Write out only the lines from the top of the listing below through the one with "function | - | - | - |", exactly as they stand, while keeping pictures out of the copy.
Start of EXERCISE DATA
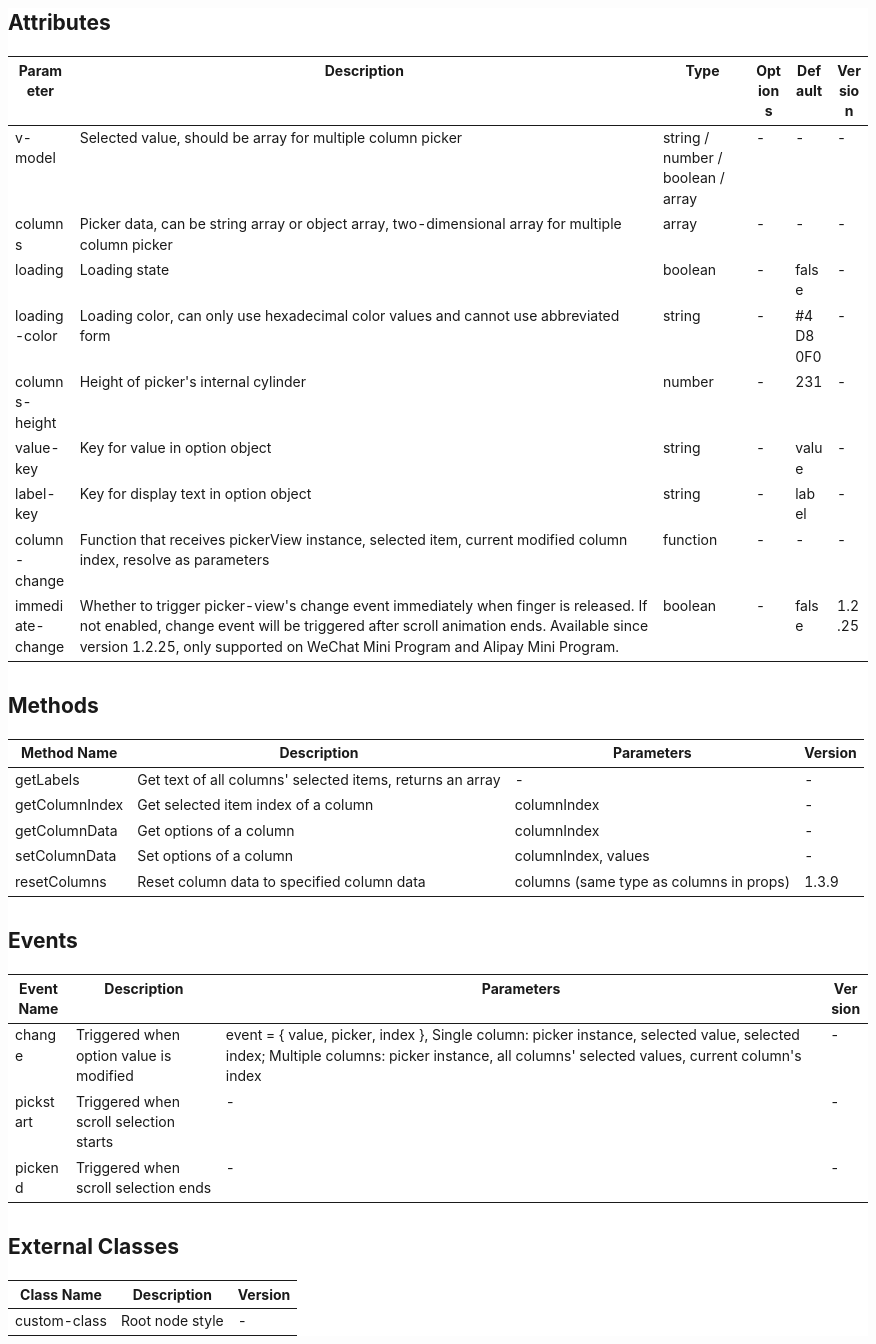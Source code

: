 
## Attributes

| Parameter | Description | Type | Options | Default | Version |
|-----------|-------------|------|----------|---------|----------|
| v-model | Selected value, should be array for multiple column picker | string / number / boolean / array | - | - | - |
| columns | Picker data, can be string array or object array, two-dimensional array for multiple column picker | array | - | - | - |
| loading | Loading state | boolean | - | false | - |
| loading-color | Loading color, can only use hexadecimal color values and cannot use abbreviated form | string | - | #4D80F0 | - |
| columns-height | Height of picker's internal cylinder | number | - | 231 | - |
| value-key | Key for value in option object | string | - | value | - |
| label-key | Key for display text in option object | string | - | label | - |
| column-change | Function that receives pickerView instance, selected item, current modified column index, resolve as parameters | function | - | - | - |
| immediate-change | Whether to trigger picker-view's change event immediately when finger is released. If not enabled, change event will be triggered after scroll animation ends. Available since version 1.2.25, only supported on WeChat Mini Program and Alipay Mini Program. | boolean | - | false | 1.2.25 |

## Methods

| Method Name | Description | Parameters | Version |
|------------|-------------|------------|----------|
| getLabels | Get text of all columns' selected items, returns an array | - | - |
| getColumnIndex | Get selected item index of a column | columnIndex | - |
| getColumnData | Get options of a column | columnIndex | - |
| setColumnData | Set options of a column | columnIndex, values | - |
| resetColumns | Reset column data to specified column data | columns (same type as columns in props) | 1.3.9 |

## Events

| Event Name | Description | Parameters | Version |
|------------|-------------|------------|----------|
| change | Triggered when option value is modified | event = { value, picker, index }, Single column: picker instance, selected value, selected index; Multiple columns: picker instance, all columns' selected values, current column's index | - |
| pickstart | Triggered when scroll selection starts | - | - |
| pickend | Triggered when scroll selection ends | - | - |

## External Classes

| Class Name | Description | Version |
|------------|-------------|----------|
| custom-class | Root node style | - |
End of EXERCISE DATA
*RESULT:*
Source code

: 
## Attributes

| Parameter | Description | Type | Options | Default | Version |
|-----------|-------------|------|----------|---------|----------|
| v-model | Selected value, should be array for multiple column picker | string / number / boolean / array | - | - | - |
| columns | Picker data, can be string array or object array, two-dimensional array for multiple column picker | array | - | - | - |
| loading | Loading state | boolean | - | false | - |
| loading-color | Loading color, can only use hexadecimal color values and cannot use abbreviated form | string | - | #4D80F0 | - |
| columns-height | Height of picker's internal cylinder | number | - | 231 | - |
| value-key | Key for value in option object | string | - | value | - |
| label-key | Key for display text in option object | string | - | label | - |
| column-change | Function that receives pickerView instance, selected item, current modified column index, resolve as parameters | function | - | - | - |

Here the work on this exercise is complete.